Unfortunately this is another book that I read a while ago but as uni began to get in the way, had to put off reviewing for a while. However, now I’m back into blogging again. Monument 14 intrigued me from the moment I heard about it for two main reasons:
- I do love my apocalyptic YA and fiction.
- It’s about teenagers staying in a supermarket after an apocalyptic storm. How awesome does that sound? Let’s face it, with the prevalence of alcohol, junk food and general survival supplies, it might not be a bad place to hole up in the apocalypse.
Therefore, I was really pleased when I received a review copy and finally got to read Monument 14. While it transpired it wasn’t always quite what I expected, I found it an enjoyable read.
I loved the setting of Monument 14 and think it was such a great place for the book. The setting worked so well and was a unique factor for the book. The only thing that initially didn’t work so well for me was the subsequent ‘cloud’ and the addition of the engineered effects that kept them inside the store. While I can understand why in terms of plot progression this was added in, one my first reading I wasn’t so sure if it personally worked for me and at times the characters felt a little underdeveloped. That said, I read Monument 14 in almost one sitting and thought some ideas of the controversial aforementioned chemical cloud, such as the differing reactions to it, were interesting.
While there are over a dozen characters within the superstore and story, Laybourne focuses on the story of a few of the older teenagers, in particular Dean. Dean is perhaps one of the more realistic male protagonists I’ve seen in YA. He isn’t always likeable, especially around Astrid-his crush- who at one point he borders on voyeuristic around- however he is not completely alienating which is a good thing. Astrid was probably the most interesting character for me to read and she felt slightly more developed than some of the rest of the cast of supermarket survivors.

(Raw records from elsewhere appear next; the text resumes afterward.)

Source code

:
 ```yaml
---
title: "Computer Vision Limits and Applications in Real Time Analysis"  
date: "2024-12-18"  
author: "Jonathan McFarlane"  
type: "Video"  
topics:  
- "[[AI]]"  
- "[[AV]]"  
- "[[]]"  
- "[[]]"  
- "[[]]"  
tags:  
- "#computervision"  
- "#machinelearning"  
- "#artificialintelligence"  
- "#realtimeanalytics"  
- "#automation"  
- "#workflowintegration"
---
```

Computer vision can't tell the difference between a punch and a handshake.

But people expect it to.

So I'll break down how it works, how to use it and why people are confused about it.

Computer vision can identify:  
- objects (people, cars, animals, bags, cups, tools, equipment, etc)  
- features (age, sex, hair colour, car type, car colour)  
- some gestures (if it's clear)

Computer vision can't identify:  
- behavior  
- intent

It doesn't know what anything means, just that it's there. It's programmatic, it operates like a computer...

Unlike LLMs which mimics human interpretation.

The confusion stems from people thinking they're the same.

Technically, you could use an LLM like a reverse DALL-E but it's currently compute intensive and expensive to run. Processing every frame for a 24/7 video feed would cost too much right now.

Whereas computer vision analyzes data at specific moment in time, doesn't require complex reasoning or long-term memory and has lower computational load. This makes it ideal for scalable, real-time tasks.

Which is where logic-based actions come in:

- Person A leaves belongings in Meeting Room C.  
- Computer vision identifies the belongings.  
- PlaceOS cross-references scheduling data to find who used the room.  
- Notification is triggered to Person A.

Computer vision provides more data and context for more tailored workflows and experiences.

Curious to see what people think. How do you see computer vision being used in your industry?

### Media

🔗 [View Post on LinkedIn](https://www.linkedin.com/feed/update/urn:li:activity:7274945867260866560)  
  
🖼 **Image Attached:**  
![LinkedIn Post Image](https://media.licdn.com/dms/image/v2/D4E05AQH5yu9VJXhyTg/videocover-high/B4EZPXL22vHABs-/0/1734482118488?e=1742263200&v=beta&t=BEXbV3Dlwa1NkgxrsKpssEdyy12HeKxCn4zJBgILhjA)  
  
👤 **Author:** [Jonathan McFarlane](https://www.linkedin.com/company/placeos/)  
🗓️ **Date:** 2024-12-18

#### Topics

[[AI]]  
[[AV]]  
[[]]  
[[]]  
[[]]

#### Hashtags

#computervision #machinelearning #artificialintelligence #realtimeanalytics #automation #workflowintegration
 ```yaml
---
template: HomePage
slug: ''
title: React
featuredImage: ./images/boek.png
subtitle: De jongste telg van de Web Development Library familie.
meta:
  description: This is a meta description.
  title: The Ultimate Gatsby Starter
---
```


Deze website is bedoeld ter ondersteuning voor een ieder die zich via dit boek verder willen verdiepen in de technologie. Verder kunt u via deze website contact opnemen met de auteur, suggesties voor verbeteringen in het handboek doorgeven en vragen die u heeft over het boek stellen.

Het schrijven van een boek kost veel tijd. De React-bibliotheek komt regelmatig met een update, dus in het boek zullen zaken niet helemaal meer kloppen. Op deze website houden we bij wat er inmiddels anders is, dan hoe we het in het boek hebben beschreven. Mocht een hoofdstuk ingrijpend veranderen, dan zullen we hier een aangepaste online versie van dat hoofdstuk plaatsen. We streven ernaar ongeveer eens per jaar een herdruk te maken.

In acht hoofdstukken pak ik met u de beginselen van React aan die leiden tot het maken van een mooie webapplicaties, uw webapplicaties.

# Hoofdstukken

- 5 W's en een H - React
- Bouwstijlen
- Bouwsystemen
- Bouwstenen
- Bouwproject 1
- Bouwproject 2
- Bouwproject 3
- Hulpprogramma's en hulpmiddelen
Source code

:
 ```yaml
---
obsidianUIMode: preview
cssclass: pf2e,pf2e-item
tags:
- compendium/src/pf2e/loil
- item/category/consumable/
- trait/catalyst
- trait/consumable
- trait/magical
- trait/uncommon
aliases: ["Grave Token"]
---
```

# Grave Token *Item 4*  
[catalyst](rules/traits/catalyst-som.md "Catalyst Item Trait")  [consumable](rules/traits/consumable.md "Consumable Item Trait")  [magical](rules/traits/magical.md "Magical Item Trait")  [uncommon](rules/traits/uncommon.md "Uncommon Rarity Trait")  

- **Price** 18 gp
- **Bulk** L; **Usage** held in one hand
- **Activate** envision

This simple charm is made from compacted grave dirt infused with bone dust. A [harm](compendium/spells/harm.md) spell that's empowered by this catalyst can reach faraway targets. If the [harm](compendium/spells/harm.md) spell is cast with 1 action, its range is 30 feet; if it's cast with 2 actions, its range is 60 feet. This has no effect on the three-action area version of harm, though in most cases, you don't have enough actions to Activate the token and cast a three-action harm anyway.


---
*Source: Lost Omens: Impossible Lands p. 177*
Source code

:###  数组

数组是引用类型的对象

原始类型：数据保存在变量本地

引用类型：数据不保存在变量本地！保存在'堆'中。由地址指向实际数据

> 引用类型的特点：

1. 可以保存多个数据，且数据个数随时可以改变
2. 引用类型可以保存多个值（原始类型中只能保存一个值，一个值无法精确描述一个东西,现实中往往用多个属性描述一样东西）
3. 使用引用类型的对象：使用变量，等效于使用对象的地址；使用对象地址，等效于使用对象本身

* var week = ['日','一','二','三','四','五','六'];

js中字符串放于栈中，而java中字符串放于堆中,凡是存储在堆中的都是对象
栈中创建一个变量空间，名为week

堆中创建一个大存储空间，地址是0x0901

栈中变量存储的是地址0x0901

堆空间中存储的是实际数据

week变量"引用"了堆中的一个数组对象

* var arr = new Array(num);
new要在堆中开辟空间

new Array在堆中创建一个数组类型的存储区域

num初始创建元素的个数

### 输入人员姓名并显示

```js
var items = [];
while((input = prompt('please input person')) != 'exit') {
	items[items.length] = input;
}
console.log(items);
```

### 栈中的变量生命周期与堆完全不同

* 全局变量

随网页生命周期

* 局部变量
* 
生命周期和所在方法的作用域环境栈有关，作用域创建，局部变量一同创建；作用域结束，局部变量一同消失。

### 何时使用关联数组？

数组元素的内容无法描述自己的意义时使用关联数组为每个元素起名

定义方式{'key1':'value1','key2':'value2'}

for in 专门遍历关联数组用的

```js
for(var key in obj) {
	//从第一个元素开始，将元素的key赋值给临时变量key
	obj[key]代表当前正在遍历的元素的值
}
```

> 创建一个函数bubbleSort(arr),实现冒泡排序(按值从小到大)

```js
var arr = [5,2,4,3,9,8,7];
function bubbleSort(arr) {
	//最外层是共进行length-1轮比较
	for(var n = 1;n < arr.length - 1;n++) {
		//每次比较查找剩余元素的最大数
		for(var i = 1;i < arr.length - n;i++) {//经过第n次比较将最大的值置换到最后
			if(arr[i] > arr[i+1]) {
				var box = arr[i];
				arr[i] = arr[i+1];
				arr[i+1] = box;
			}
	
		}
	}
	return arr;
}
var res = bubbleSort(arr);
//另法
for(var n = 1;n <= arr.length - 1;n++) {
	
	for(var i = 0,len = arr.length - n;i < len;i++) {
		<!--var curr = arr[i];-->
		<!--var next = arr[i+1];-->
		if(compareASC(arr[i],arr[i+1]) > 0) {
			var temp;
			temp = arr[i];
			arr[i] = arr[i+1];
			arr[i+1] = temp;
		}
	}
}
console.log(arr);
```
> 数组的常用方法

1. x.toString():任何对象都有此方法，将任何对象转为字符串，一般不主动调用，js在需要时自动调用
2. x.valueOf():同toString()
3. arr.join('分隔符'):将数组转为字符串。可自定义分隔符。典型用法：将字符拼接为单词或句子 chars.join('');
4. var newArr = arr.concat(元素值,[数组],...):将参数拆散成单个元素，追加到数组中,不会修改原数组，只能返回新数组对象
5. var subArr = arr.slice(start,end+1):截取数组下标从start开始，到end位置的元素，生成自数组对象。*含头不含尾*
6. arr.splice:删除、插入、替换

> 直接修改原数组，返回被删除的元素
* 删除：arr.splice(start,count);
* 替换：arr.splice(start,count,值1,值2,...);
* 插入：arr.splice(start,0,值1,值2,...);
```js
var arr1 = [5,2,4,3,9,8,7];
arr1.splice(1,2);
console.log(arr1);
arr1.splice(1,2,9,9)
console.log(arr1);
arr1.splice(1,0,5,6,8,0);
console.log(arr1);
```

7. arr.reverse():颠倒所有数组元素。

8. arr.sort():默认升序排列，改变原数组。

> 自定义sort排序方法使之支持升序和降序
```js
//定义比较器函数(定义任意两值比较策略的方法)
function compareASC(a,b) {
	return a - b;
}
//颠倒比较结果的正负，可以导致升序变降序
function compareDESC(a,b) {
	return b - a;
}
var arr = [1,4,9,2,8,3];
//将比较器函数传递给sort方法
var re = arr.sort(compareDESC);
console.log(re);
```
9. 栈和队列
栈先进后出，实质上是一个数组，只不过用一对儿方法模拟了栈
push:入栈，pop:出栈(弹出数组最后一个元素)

While not perfect, I found Monument 14 a solid, enjoyable read and promising debut that fans of disaster and apocalyptic YA fiction would definitely enjoy. I definitely keep will an eye out for the sequel, especially as Laybourne leaves us not with an explicit cliffhanger but with a thread I want to pursue and read more of.
I received a free review copy from Hachette Children’s Books. As always my review is honest and not affected by the method in which I obtain the book.